--- WHAT IS BEING ASKED ---
Would you repeat the entries below exactly and omit the pictures?

---------- GIVEN DATA ----------

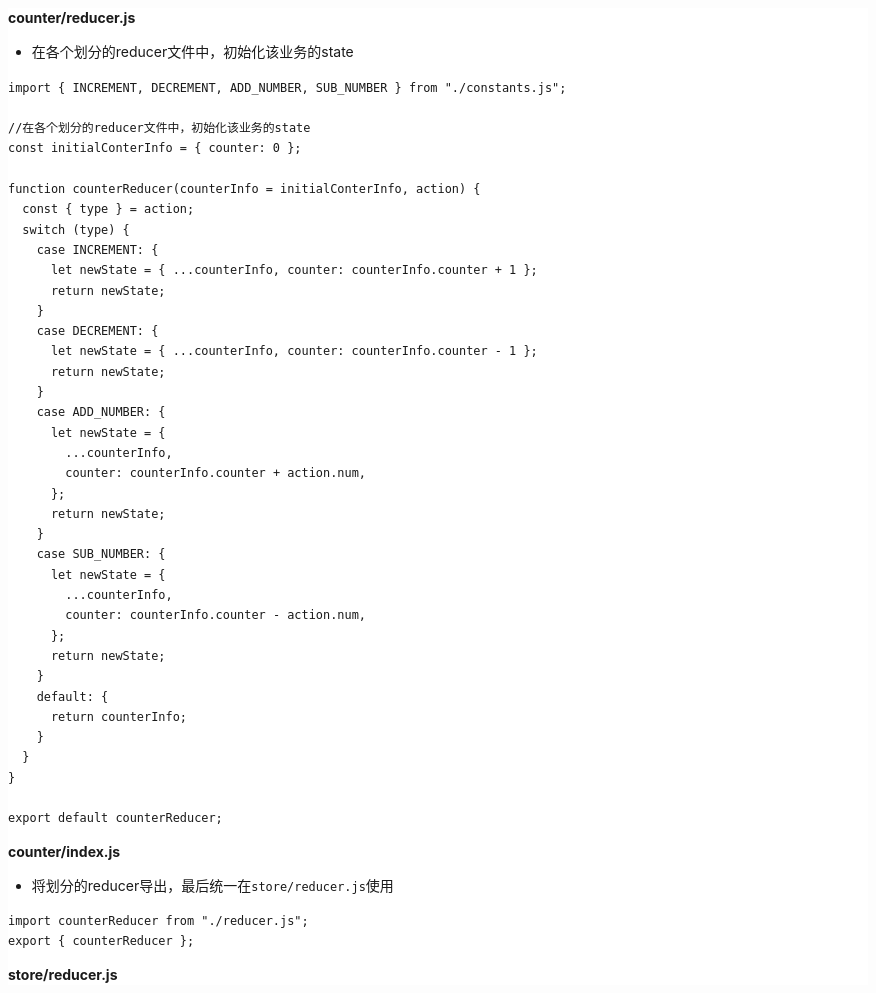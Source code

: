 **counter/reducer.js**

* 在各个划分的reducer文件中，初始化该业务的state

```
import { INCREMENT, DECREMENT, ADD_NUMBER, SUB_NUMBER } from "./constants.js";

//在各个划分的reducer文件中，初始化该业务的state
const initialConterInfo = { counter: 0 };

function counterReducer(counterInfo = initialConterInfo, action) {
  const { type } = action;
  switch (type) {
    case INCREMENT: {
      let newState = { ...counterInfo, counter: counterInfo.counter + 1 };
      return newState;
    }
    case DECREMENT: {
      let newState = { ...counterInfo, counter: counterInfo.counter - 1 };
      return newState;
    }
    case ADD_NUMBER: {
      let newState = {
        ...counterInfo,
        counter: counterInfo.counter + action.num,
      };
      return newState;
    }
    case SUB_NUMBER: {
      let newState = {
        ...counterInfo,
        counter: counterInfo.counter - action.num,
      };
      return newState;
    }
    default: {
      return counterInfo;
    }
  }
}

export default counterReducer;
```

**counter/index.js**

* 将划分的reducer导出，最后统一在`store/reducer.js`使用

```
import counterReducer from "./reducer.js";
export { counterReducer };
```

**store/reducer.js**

----------

--- EXERCISE RESPONSE ---
Source code

: **counter/reducer.js**

* 在各个划分的reducer文件中，初始化该业务的state

```
import { INCREMENT, DECREMENT, ADD_NUMBER, SUB_NUMBER } from "./constants.js";

//在各个划分的reducer文件中，初始化该业务的state
const initialConterInfo = { counter: 0 };

function counterReducer(counterInfo = initialConterInfo, action) {
  const { type } = action;
  switch (type) {
    case INCREMENT: {
      let newState = { ...counterInfo, counter: counterInfo.counter + 1 };
      return newState;
    }
    case DECREMENT: {
      let newState = { ...counterInfo, counter: counterInfo.counter - 1 };
      return newState;
    }
    case ADD_NUMBER: {
      let newState = {
        ...counterInfo,
        counter: counterInfo.counter + action.num,
      };
      return newState;
    }
    case SUB_NUMBER: {
      let newState = {
        ...counterInfo,
        counter: counterInfo.counter - action.num,
      };
      return newState;
    }
    default: {
      return counterInfo;
    }
  }
}

export default counterReducer;
```

**counter/index.js**

* 将划分的reducer导出，最后统一在`store/reducer.js`使用

```
import counterReducer from "./reducer.js";
export { counterReducer };
```

**store/reducer.js**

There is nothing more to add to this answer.